那么doMap()的工作就是读取文件,然后枚举每个kv键值对,送给对应的intermediate file就好啦。
doReduce()就正好反过来,要求读取nMap个intermediate file中的kv键值对,调用用户指定的reduce function(这里是把对key相同的values给append到一起),并写入outFile。reduce task也会运行很多(但part1是sequential的,暂时不需要考虑加锁之类的问题),每个都有自己的jobName和reduceTask作为id号。doReduce()同样提供了很多函数可用:
reduceName():reduceName(jobName, m, reduceTask) yields the file name from map task m.
reduceF():reduceF() is the application's reduce function. You should call it once per distinct key, with a slice of all the values for that key. reduceF() returns the reduced value for that key.
doReduce()的工作就是对map出来的intermediate files,用一个大map来合并所有的kv键值对,然后写到输出文件。输出时按key的顺序排好序输出。
代码:https://github.com/pentium3/mit6824/tree/master/src/mapreduce
Part I的代码位于 src/mapreduce/common_map.go 和 src/mapreduce/common_reduce.go
PartII
这一步的任务是做一个Wordcount。 Now you will implement word count — a simple Map/Reduce example.
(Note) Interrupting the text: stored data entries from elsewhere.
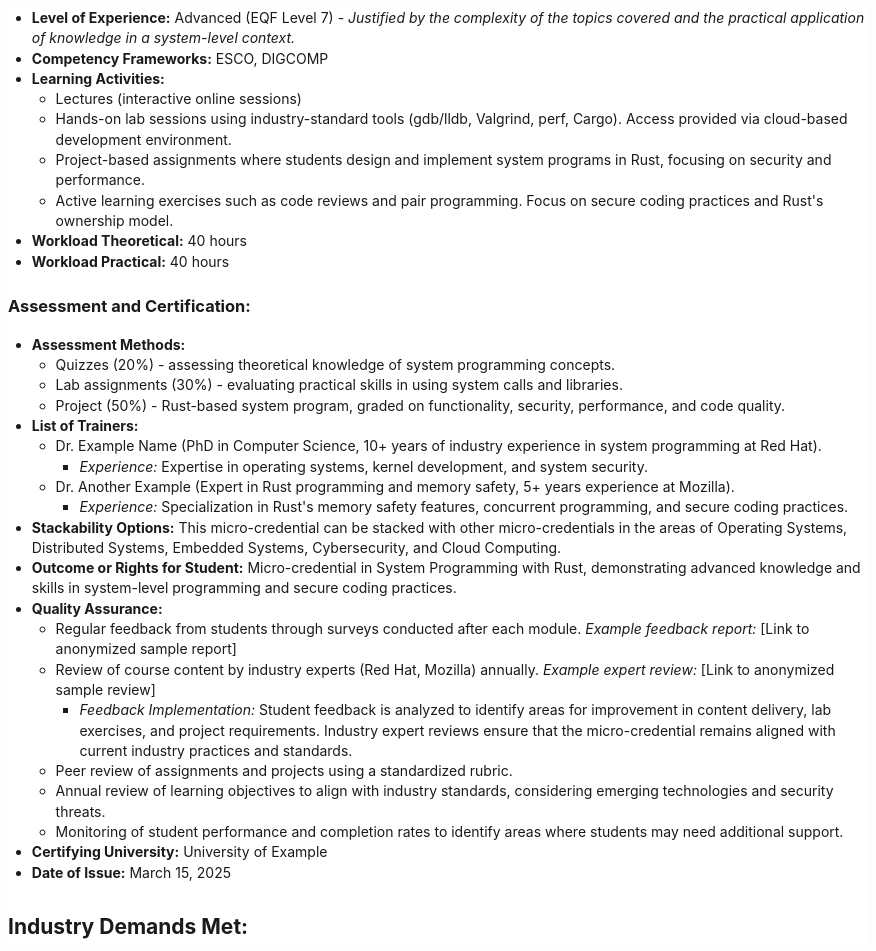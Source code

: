*   **Level of Experience:** Advanced (EQF Level 7) - *Justified by the complexity of the topics covered and the practical application of knowledge in a system-level context.*
*   **Competency Frameworks:** ESCO, DIGCOMP
*   **Learning Activities:**
    *   Lectures (interactive online sessions)
    *   Hands-on lab sessions using industry-standard tools (gdb/lldb, Valgrind, perf, Cargo). Access provided via cloud-based development environment.
    *   Project-based assignments where students design and implement system programs in Rust, focusing on security and performance.
    *   Active learning exercises such as code reviews and pair programming. Focus on secure coding practices and Rust's ownership model.
*   **Workload Theoretical:** 40 hours
*   **Workload Practical:** 40 hours

### Assessment and Certification:
*   **Assessment Methods:**
    *   Quizzes (20%) - assessing theoretical knowledge of system programming concepts.
    *   Lab assignments (30%) - evaluating practical skills in using system calls and libraries.
    *   Project (50%) - Rust-based system program, graded on functionality, security, performance, and code quality.
*   **List of Trainers:**
    *   Dr. Example Name (PhD in Computer Science, 10+ years of industry experience in system programming at Red Hat).
        *  *Experience:* Expertise in operating systems, kernel development, and system security.
    *   Dr. Another Example (Expert in Rust programming and memory safety, 5+ years experience at Mozilla).
        * *Experience:* Specialization in Rust's memory safety features, concurrent programming, and secure coding practices.
*   **Stackability Options:** This micro-credential can be stacked with other micro-credentials in the areas of Operating Systems, Distributed Systems, Embedded Systems, Cybersecurity, and Cloud Computing.
*   **Outcome or Rights for Student:** Micro-credential in System Programming with Rust, demonstrating advanced knowledge and skills in system-level programming and secure coding practices.
*   **Quality Assurance:**
    *   Regular feedback from students through surveys conducted after each module. *Example feedback report:* [Link to anonymized sample report]
    *   Review of course content by industry experts (Red Hat, Mozilla) annually. *Example expert review:* [Link to anonymized sample review]
        * *Feedback Implementation:* Student feedback is analyzed to identify areas for improvement in content delivery, lab exercises, and project requirements. Industry expert reviews ensure that the micro-credential remains aligned with current industry practices and standards.
    *   Peer review of assignments and projects using a standardized rubric.
    *   Annual review of learning objectives to align with industry standards, considering emerging technologies and security threats.
    *   Monitoring of student performance and completion rates to identify areas where students may need additional support.
*   **Certifying University:** University of Example
*   **Date of Issue:** March 15, 2025

## Industry Demands Met:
Look in main/wc.go; you'll find empty mapF() and reduceF() functions. Your job is to insert code so that wc.go reports the number of occurrences of each word in its input. A word is any contiguous sequence of letters, as determined by unicode.IsLetter.
Review Section 2 of the MapReduce paper. Your mapF() and reduceF() functions will differ a bit from those in the paper's Section 2.1. Your mapF() will be passed the name of a file, as well as that file's contents; it should split the contents into words, and return a Go slice of mapreduce.KeyValue. While you can choose what to put in the keys and values for the mapF output, for word count it only makes sense to use words as the keys. Your reduceF() will be called once for each key, with a slice of all the values generated by mapF() for that key. It must return a string containing the total number of occurences of the key.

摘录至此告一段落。